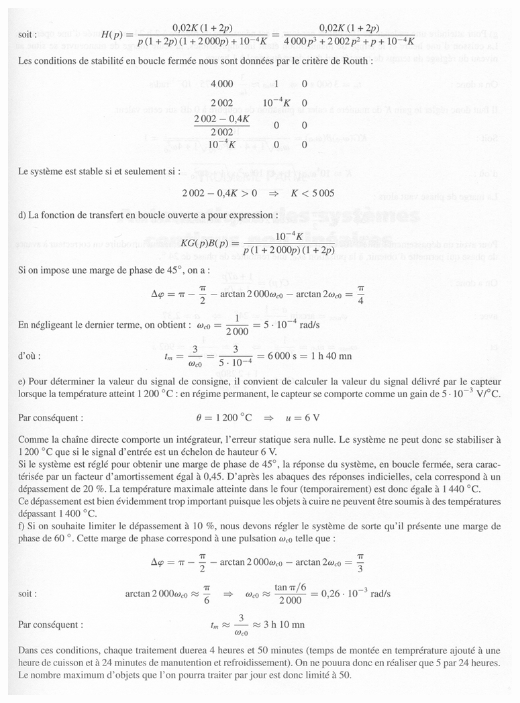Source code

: \ifprof
\newpage
\begin{center}
\includegraphics[width=\linewidth]{images/cor_01}
\end{center}
\else
\fi

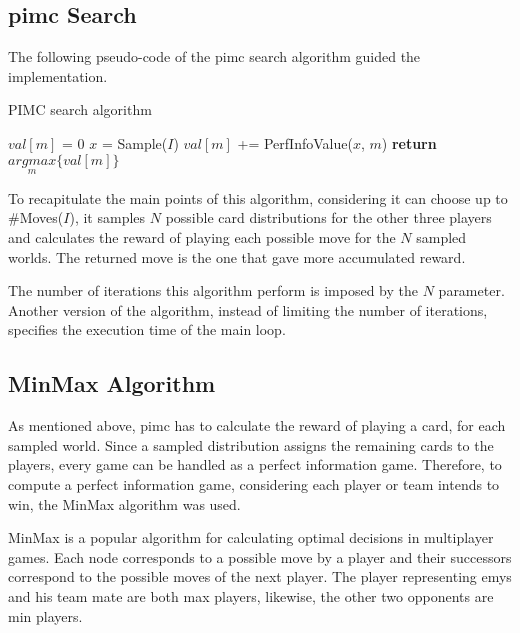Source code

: \subsection*{\ac{pimc} Search}

The following pseudo-code of the \ac{pimc} search algorithm guided the implementation.

\begin{algorithm}
	\caption{PIMC search algorithm}
	\begin{algorithmic}[1]
				\State $val[m]$ = 0
			\EndFor
				\State $x$ = Sample($I$)
					\State $val[m]$ += PerfInfoValue($x$, $m$)
				\EndFor
			\EndFor
			\State \textbf{return} $\underset{m}{argmax}\{ val[m] \}$
		\EndProcedure
	\end{algorithmic}
\end{algorithm}

To recapitulate the main points of this algorithm, considering it can choose up to \#Moves($I$), it samples $N$ possible card distributions for the other three players and calculates the reward of playing each possible move for the $N$ sampled worlds.
The returned move is the one that gave more accumulated reward.

The number of iterations this algorithm perform is imposed by the $N$ parameter.
Another version of the algorithm, instead of limiting the number of iterations, specifies the execution time of the main loop.

\subsection*{MinMax Algorithm}

As mentioned above, \ac{pimc} has to calculate the reward of playing a card, for each sampled world.
Since a sampled distribution assigns the remaining cards to the players, every game can be handled as a perfect information game.
Therefore, to compute a perfect information game, considering each player or team intends to win, the MinMax algorithm was used.

MinMax is a popular algorithm for calculating optimal decisions in multiplayer games.
Each node corresponds to a possible move by a player and their successors correspond to the possible moves of the next player.
The player representing \ac{emys} and his team mate are both max players, likewise, the other two opponents are min players.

TASK:
Which lines in the data above hold the word "team"? Return each of them.

RESULT:
Therefore, to compute a perfect information game, considering each player or team intends to win, the MinMax algorithm was used.
The player representing \ac{emys} and his team mate are both max players, likewise, the other two opponents are min players.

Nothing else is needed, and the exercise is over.